In unserer Serie zum städtischen Wärmeinseleffekt (UHI) geht es heute nach Asien.
China
Auf dem Höhepunkt der Klimaalarmwelle strengten sich die IPCC-nahen Webseiten sehr an, den UHI aus der Diskussion herauszuhalten. Es war der Öffentlichkeit schon recht schwer erklärbar, wie es in den Städten der Welt einen enormen UHI-Effekt gebe konnte, er aber statistisch keinen Effekt haben soll. Im Jahr 2008 zog die klimakatastrophale Plattform Skeptical Science ein Beispiel aus China heran, das zeigen sollte, dass der UHI für die Klimakurven angeblich folgenlos wäre:
…investigators have also looked at sites across rural and urban China, which has experienced rapid growth in urbanisation over the past 30 years and is therefore very likely to show UHI. The difference between ideal rural sites compared to urban sites in temperature trends has been very small:
Figure 1. Annual average temperature anomalies. Jones et al (dotted green and brown) is a dataset of 42 rural and 42 urban sites. Li et al (solid green and brown) is an adjusted dataset of 42 rural and 40 urban sites. Li (blue) is a non-adjusted set of 728 stations, urban and rural. CRUTEM3v (red) is a land-only data set (Brohan et al., 2006). This plot uses the 1954–83 base period.
Leider versäumte man es, die Li et al.-Arbeit genauer zu zitieren. Daher bleibt vorerst offen, ob es sich um Li et al. 2007 („Characteristics of urban heat island intensity of Guangzhou in 2005“) handelt. Es gibt so viele Li et al.s – und googlen lässt sich das auch schlecht.

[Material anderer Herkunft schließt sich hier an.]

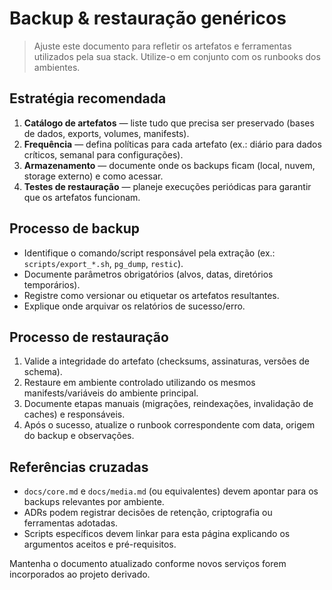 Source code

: # Backup & restauração genéricos

> Ajuste este documento para refletir os artefatos e ferramentas utilizados pela sua stack. Utilize-o em conjunto com os runbooks dos ambientes.

## Estratégia recomendada

1. **Catálogo de artefatos** — liste tudo que precisa ser preservado (bases de dados, exports, volumes, manifests).
2. **Frequência** — defina políticas para cada artefato (ex.: diário para dados críticos, semanal para configurações).
3. **Armazenamento** — documente onde os backups ficam (local, nuvem, storage externo) e como acessar.
4. **Testes de restauração** — planeje execuções periódicas para garantir que os artefatos funcionam.

## Processo de backup

- Identifique o comando/script responsável pela extração (ex.: `scripts/export_*.sh`, `pg_dump`, `restic`).
- Documente parâmetros obrigatórios (alvos, datas, diretórios temporários).
- Registre como versionar ou etiquetar os artefatos resultantes.
- Explique onde arquivar os relatórios de sucesso/erro.

## Processo de restauração

1. Valide a integridade do artefato (checksums, assinaturas, versões de schema).
2. Restaure em ambiente controlado utilizando os mesmos manifests/variáveis do ambiente principal.
3. Documente etapas manuais (migrações, reindexações, invalidação de caches) e responsáveis.
4. Após o sucesso, atualize o runbook correspondente com data, origem do backup e observações.

## Referências cruzadas

- `docs/core.md` e `docs/media.md` (ou equivalentes) devem apontar para os backups relevantes por ambiente.
- ADRs podem registrar decisões de retenção, criptografia ou ferramentas adotadas.
- Scripts específicos devem linkar para esta página explicando os argumentos aceitos e pré-requisitos.

Mantenha o documento atualizado conforme novos serviços forem incorporados ao projeto derivado.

Wie auch immer. Fünf Jahre später sieht die Welt schon wieder ganz anders aus. Im Januar 2013 veröffentlichten Kai Wu und XiuQun Yang im Chinese Science Bulletin eine Studie aus Ostchina, die Unerhörtes herausfand. Die Autoren untersuchten urbane Zentren und fanden für das Yangtze-Gebiet, dass offenbar 36-68% der gesamten Erwärmung der letzten 30 Jahre auf das UHI-Phänomen zurückgeht. Für das Pekinger Gebiet scheinen immerhin 12-24% des Temperaturanstiegs UHI-bedingt zu sein. Im Folgenden die Kurzfassung der Arbeit:
Urbanization and heterogeneous surface warming in eastern China
With the homogeneity-adjusted surface air temperature (SAT) data at 312 stations in eastern China for 1979-2008 and the Defense Meteorological Satellite Program/Operational Linescan System (DMSP/OLS) nighttime light data, the spatial heterogeneities of the SAT trends on different scales are detected with a spatial filtering (i.e. moving spatial anomaly) method, and the impact of urbanization in eastern China on surface warming is analyzed. Results show that the urbanization can induce a remarkable summer warming in Yangtze River Delta (YRD) city cluster region and a winter warming in Beijing-Tianjin-Hebei (BTH) city cluster region. The YRD warming in summer primarily results from the significant increasing of maximum temperature, with an estimated urban warming rate at 0.132–0.250°C per decade, accounting for 36%–68% of the total regional warming. The BTH warming in winter is primarily due to the remarkable increasing of minimum temperature, with an estimated urban warming rate at 0.102–0.214°C per decade, accounting for 12%–24% of the total regional warming. The temporal-spatial differences of urban warming effect may be attributed to the variation of regional climatic background and the change of anthropogenic heat release.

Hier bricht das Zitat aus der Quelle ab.